-- What the task requires --
The stretch wanted below opens at the line containing "If you’d like" and closes at the line containing "Timeout (in seconds) for the entire request.". Please return it exactly, with no other lines.

-- Data section --
= = =

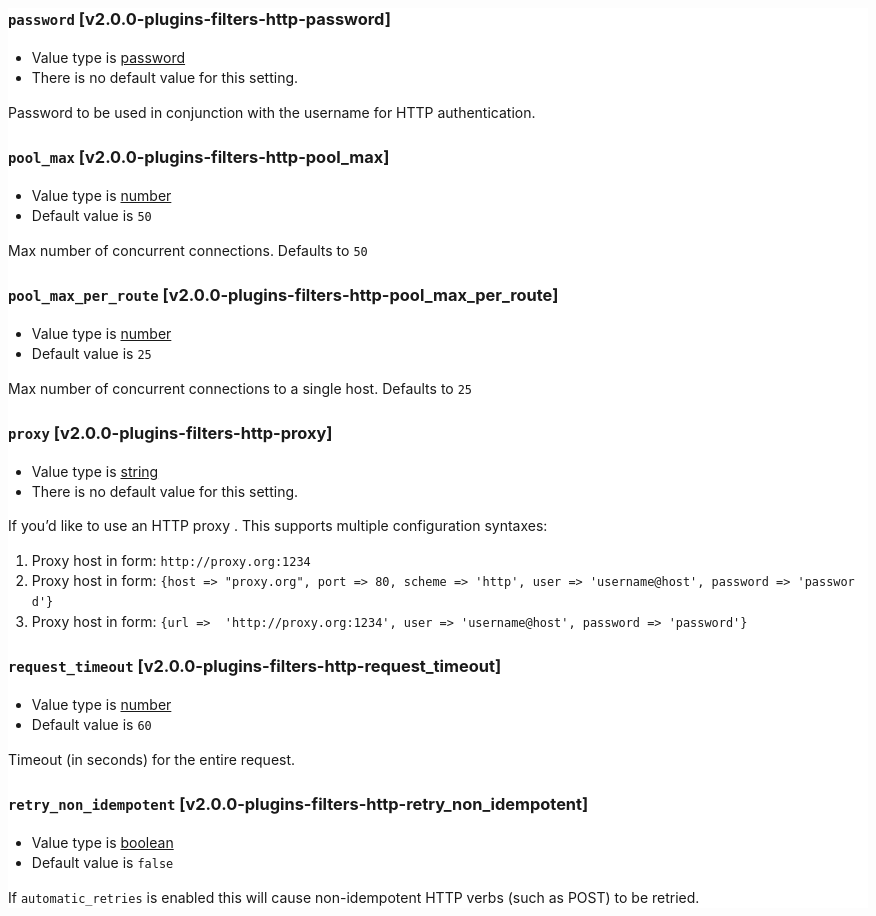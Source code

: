 
### `password` [v2.0.0-plugins-filters-http-password]

* Value type is [password](logstash://reference/configuration-file-structure.md#password)
* There is no default value for this setting.

Password to be used in conjunction with the username for HTTP authentication.


### `pool_max` [v2.0.0-plugins-filters-http-pool_max]

* Value type is [number](logstash://reference/configuration-file-structure.md#number)
* Default value is `50`

Max number of concurrent connections. Defaults to `50`


### `pool_max_per_route` [v2.0.0-plugins-filters-http-pool_max_per_route]

* Value type is [number](logstash://reference/configuration-file-structure.md#number)
* Default value is `25`

Max number of concurrent connections to a single host. Defaults to `25`


### `proxy` [v2.0.0-plugins-filters-http-proxy]

* Value type is [string](logstash://reference/configuration-file-structure.md#string)
* There is no default value for this setting.

If you’d like to use an HTTP proxy . This supports multiple configuration syntaxes:

1. Proxy host in form: `http://proxy.org:1234`
2. Proxy host in form: `{host => "proxy.org", port => 80, scheme => 'http', user => 'username@host', password => 'password'}`
3. Proxy host in form: `{url =>  'http://proxy.org:1234', user => 'username@host', password => 'password'}`


### `request_timeout` [v2.0.0-plugins-filters-http-request_timeout]

* Value type is [number](logstash://reference/configuration-file-structure.md#number)
* Default value is `60`

Timeout (in seconds) for the entire request.


### `retry_non_idempotent` [v2.0.0-plugins-filters-http-retry_non_idempotent]

* Value type is [boolean](logstash://reference/configuration-file-structure.md#boolean)
* Default value is `false`

If `automatic_retries` is enabled this will cause non-idempotent HTTP verbs (such as POST) to be retried.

= = =

-- Finished exercise --
If you’d like to use an HTTP proxy . This supports multiple configuration syntaxes:

1. Proxy host in form: `http://proxy.org:1234`
2. Proxy host in form: `{host => "proxy.org", port => 80, scheme => 'http', user => 'username@host', password => 'password'}`
3. Proxy host in form: `{url =>  'http://proxy.org:1234', user => 'username@host', password => 'password'}`


### `request_timeout` [v2.0.0-plugins-filters-http-request_timeout]

* Value type is [number](logstash://reference/configuration-file-structure.md#number)
* Default value is `60`

Timeout (in seconds) for the entire request.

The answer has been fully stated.